== Segment start ==

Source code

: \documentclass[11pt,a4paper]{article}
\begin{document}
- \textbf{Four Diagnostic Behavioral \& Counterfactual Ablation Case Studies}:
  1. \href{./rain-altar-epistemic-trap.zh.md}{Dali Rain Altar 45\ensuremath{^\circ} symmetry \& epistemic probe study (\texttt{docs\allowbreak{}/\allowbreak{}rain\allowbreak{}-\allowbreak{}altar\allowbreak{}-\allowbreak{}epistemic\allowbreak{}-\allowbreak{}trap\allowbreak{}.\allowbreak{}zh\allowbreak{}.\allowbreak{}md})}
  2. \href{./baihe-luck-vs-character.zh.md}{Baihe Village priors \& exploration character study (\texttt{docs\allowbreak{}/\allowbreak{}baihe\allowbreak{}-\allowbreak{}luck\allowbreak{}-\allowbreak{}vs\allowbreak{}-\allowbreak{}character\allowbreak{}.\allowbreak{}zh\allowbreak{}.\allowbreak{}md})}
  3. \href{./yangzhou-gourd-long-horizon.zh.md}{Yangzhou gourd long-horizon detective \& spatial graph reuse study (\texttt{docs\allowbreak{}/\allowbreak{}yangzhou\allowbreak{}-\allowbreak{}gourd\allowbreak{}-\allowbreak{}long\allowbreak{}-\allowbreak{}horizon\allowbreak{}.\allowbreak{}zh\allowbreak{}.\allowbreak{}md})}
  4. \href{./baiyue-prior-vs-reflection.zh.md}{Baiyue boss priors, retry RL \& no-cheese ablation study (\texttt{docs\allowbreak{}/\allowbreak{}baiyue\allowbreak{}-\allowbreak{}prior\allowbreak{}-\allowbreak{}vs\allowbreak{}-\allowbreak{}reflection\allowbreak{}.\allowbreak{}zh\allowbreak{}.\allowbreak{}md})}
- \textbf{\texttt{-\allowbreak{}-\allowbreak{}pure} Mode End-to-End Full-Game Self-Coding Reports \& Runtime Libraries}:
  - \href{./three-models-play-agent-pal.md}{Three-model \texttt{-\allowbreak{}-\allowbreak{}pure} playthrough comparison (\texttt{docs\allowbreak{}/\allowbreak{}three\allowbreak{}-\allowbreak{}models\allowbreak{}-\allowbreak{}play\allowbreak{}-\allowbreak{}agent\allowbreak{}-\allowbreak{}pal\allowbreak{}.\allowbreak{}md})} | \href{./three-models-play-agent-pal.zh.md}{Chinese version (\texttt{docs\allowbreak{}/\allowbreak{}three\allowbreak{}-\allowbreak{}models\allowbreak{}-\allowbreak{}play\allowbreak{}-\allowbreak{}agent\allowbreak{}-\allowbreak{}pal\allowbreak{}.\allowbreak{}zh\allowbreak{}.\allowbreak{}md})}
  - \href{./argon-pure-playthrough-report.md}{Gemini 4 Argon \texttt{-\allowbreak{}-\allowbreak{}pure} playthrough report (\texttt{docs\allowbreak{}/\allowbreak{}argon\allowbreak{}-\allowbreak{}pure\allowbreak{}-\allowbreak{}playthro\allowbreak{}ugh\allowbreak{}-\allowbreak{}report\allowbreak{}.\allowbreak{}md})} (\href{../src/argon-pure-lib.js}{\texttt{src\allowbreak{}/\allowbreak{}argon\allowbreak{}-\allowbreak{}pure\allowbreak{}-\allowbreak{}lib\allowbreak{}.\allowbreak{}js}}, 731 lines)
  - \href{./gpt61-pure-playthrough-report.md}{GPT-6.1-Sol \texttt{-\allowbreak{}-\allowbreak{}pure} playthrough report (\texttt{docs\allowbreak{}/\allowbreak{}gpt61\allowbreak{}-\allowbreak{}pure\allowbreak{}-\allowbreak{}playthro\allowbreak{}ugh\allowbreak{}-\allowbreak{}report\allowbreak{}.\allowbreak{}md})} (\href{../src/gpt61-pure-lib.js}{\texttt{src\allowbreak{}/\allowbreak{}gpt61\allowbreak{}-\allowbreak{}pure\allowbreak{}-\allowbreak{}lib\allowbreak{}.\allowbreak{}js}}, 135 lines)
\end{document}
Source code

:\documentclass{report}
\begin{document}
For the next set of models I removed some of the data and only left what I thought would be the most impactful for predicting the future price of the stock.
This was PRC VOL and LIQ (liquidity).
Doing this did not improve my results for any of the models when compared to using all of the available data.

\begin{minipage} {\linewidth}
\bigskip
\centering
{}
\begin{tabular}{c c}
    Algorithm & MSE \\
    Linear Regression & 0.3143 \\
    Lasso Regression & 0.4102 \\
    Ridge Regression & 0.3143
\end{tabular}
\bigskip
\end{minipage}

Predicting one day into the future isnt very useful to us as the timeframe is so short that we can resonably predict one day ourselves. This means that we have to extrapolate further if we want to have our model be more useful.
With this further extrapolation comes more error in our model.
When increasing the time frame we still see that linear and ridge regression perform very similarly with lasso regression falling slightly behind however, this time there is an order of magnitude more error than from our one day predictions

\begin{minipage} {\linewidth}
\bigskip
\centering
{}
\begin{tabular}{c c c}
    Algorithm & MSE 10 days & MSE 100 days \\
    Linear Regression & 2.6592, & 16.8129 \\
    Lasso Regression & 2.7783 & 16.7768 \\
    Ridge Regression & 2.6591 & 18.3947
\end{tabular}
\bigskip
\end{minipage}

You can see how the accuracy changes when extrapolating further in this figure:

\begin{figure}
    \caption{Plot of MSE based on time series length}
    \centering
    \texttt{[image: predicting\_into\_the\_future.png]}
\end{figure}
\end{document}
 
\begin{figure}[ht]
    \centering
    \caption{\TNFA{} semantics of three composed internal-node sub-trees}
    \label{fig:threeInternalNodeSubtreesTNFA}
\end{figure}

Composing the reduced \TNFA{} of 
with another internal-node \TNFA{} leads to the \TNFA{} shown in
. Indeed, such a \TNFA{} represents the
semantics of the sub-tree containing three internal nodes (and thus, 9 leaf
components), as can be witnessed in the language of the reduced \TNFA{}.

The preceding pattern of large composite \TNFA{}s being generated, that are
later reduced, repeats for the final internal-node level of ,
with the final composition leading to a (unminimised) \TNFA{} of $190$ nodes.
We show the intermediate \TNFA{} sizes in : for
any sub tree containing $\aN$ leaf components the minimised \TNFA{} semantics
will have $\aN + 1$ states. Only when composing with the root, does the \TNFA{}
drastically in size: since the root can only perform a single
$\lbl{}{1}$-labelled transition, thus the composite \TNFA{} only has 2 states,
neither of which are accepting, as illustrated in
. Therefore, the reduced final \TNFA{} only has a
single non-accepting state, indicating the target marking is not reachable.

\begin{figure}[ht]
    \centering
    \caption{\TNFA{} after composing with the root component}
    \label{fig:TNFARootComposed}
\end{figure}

== Segment end ==

_The task_. Output every line above so that it reads exactly as before.

_Reply_.
Source code

: \documentclass[11pt,a4paper]{article}
\begin{document}
- \textbf{Four Diagnostic Behavioral \& Counterfactual Ablation Case Studies}:
  1. \href{./rain-altar-epistemic-trap.zh.md}{Dali Rain Altar 45\ensuremath{^\circ} symmetry \& epistemic probe study (\texttt{docs\allowbreak{}/\allowbreak{}rain\allowbreak{}-\allowbreak{}altar\allowbreak{}-\allowbreak{}epistemic\allowbreak{}-\allowbreak{}trap\allowbreak{}.\allowbreak{}zh\allowbreak{}.\allowbreak{}md})}
  2. \href{./baihe-luck-vs-character.zh.md}{Baihe Village priors \& exploration character study (\texttt{docs\allowbreak{}/\allowbreak{}baihe\allowbreak{}-\allowbreak{}luck\allowbreak{}-\allowbreak{}vs\allowbreak{}-\allowbreak{}character\allowbreak{}.\allowbreak{}zh\allowbreak{}.\allowbreak{}md})}
  3. \href{./yangzhou-gourd-long-horizon.zh.md}{Yangzhou gourd long-horizon detective \& spatial graph reuse study (\texttt{docs\allowbreak{}/\allowbreak{}yangzhou\allowbreak{}-\allowbreak{}gourd\allowbreak{}-\allowbreak{}long\allowbreak{}-\allowbreak{}horizon\allowbreak{}.\allowbreak{}zh\allowbreak{}.\allowbreak{}md})}
  4. \href{./baiyue-prior-vs-reflection.zh.md}{Baiyue boss priors, retry RL \& no-cheese ablation study (\texttt{docs\allowbreak{}/\allowbreak{}baiyue\allowbreak{}-\allowbreak{}prior\allowbreak{}-\allowbreak{}vs\allowbreak{}-\allowbreak{}reflection\allowbreak{}.\allowbreak{}zh\allowbreak{}.\allowbreak{}md})}
- \textbf{\texttt{-\allowbreak{}-\allowbreak{}pure} Mode End-to-End Full-Game Self-Coding Reports \& Runtime Libraries}:
  - \href{./three-models-play-agent-pal.md}{Three-model \texttt{-\allowbreak{}-\allowbreak{}pure} playthrough comparison (\texttt{docs\allowbreak{}/\allowbreak{}three\allowbreak{}-\allowbreak{}models\allowbreak{}-\allowbreak{}play\allowbreak{}-\allowbreak{}agent\allowbreak{}-\allowbreak{}pal\allowbreak{}.\allowbreak{}md})} | \href{./three-models-play-agent-pal.zh.md}{Chinese version (\texttt{docs\allowbreak{}/\allowbreak{}three\allowbreak{}-\allowbreak{}models\allowbreak{}-\allowbreak{}play\allowbreak{}-\allowbreak{}agent\allowbreak{}-\allowbreak{}pal\allowbreak{}.\allowbreak{}zh\allowbreak{}.\allowbreak{}md})}
  - \href{./argon-pure-playthrough-report.md}{Gemini 4 Argon \texttt{-\allowbreak{}-\allowbreak{}pure} playthrough report (\texttt{docs\allowbreak{}/\allowbreak{}argon\allowbreak{}-\allowbreak{}pure\allowbreak{}-\allowbreak{}playthro\allowbreak{}ugh\allowbreak{}-\allowbreak{}report\allowbreak{}.\allowbreak{}md})} (\href{../src/argon-pure-lib.js}{\texttt{src\allowbreak{}/\allowbreak{}argon\allowbreak{}-\allowbreak{}pure\allowbreak{}-\allowbreak{}lib\allowbreak{}.\allowbreak{}js}}, 731 lines)
  - \href{./gpt61-pure-playthrough-report.md}{GPT-6.1-Sol \texttt{-\allowbreak{}-\allowbreak{}pure} playthrough report (\texttt{docs\allowbreak{}/\allowbreak{}gpt61\allowbreak{}-\allowbreak{}pure\allowbreak{}-\allowbreak{}playthro\allowbreak{}ugh\allowbreak{}-\allowbreak{}report\allowbreak{}.\allowbreak{}md})} (\href{../src/gpt61-pure-lib.js}{\texttt{src\allowbreak{}/\allowbreak{}gpt61\allowbreak{}-\allowbreak{}pure\allowbreak{}-\allowbreak{}lib\allowbreak{}.\allowbreak{}js}}, 135 lines)
\end{document}
Source code

:\documentclass{report}
\begin{document}
For the next set of models I removed some of the data and only left what I thought would be the most impactful for predicting the future price of the stock.
This was PRC VOL and LIQ (liquidity).
Doing this did not improve my results for any of the models when compared to using all of the available data.

\begin{minipage} {\linewidth}
\bigskip
\centering
{}
\begin{tabular}{c c}
    Algorithm & MSE \\
    Linear Regression & 0.3143 \\
    Lasso Regression & 0.4102 \\
    Ridge Regression & 0.3143
\end{tabular}
\bigskip
\end{minipage}

Predicting one day into the future isnt very useful to us as the timeframe is so short that we can resonably predict one day ourselves. This means that we have to extrapolate further if we want to have our model be more useful.
With this further extrapolation comes more error in our model.
When increasing the time frame we still see that linear and ridge regression perform very similarly with lasso regression falling slightly behind however, this time there is an order of magnitude more error than from our one day predictions

\begin{minipage} {\linewidth}
\bigskip
\centering
{}
\begin{tabular}{c c c}
    Algorithm & MSE 10 days & MSE 100 days \\
    Linear Regression & 2.6592, & 16.8129 \\
    Lasso Regression & 2.7783 & 16.7768 \\
    Ridge Regression & 2.6591 & 18.3947
\end{tabular}
\bigskip
\end{minipage}

You can see how the accuracy changes when extrapolating further in this figure:

\begin{figure}
    \caption{Plot of MSE based on time series length}
    \centering
    \texttt{[image: predicting\_into\_the\_future.png]}
\end{figure}
\end{document}
 
\begin{figure}[ht]
    \centering
    \caption{\TNFA{} semantics of three composed internal-node sub-trees}
    \label{fig:threeInternalNodeSubtreesTNFA}
\end{figure}

Composing the reduced \TNFA{} of 
with another internal-node \TNFA{} leads to the \TNFA{} shown in
. Indeed, such a \TNFA{} represents the
semantics of the sub-tree containing three internal nodes (and thus, 9 leaf
components), as can be witnessed in the language of the reduced \TNFA{}.

The preceding pattern of large composite \TNFA{}s being generated, that are
later reduced, repeats for the final internal-node level of ,
with the final composition leading to a (unminimised) \TNFA{} of $190$ nodes.
We show the intermediate \TNFA{} sizes in : for
any sub tree containing $\aN$ leaf components the minimised \TNFA{} semantics
will have $\aN + 1$ states. Only when composing with the root, does the \TNFA{}
drastically in size: since the root can only perform a single
$\lbl{}{1}$-labelled transition, thus the composite \TNFA{} only has 2 states,
neither of which are accepting, as illustrated in
. Therefore, the reduced final \TNFA{} only has a
single non-accepting state, indicating the target marking is not reachable.

\begin{figure}[ht]
    \centering
    \caption{\TNFA{} after composing with the root component}
    \label{fig:TNFARootComposed}
\end{figure}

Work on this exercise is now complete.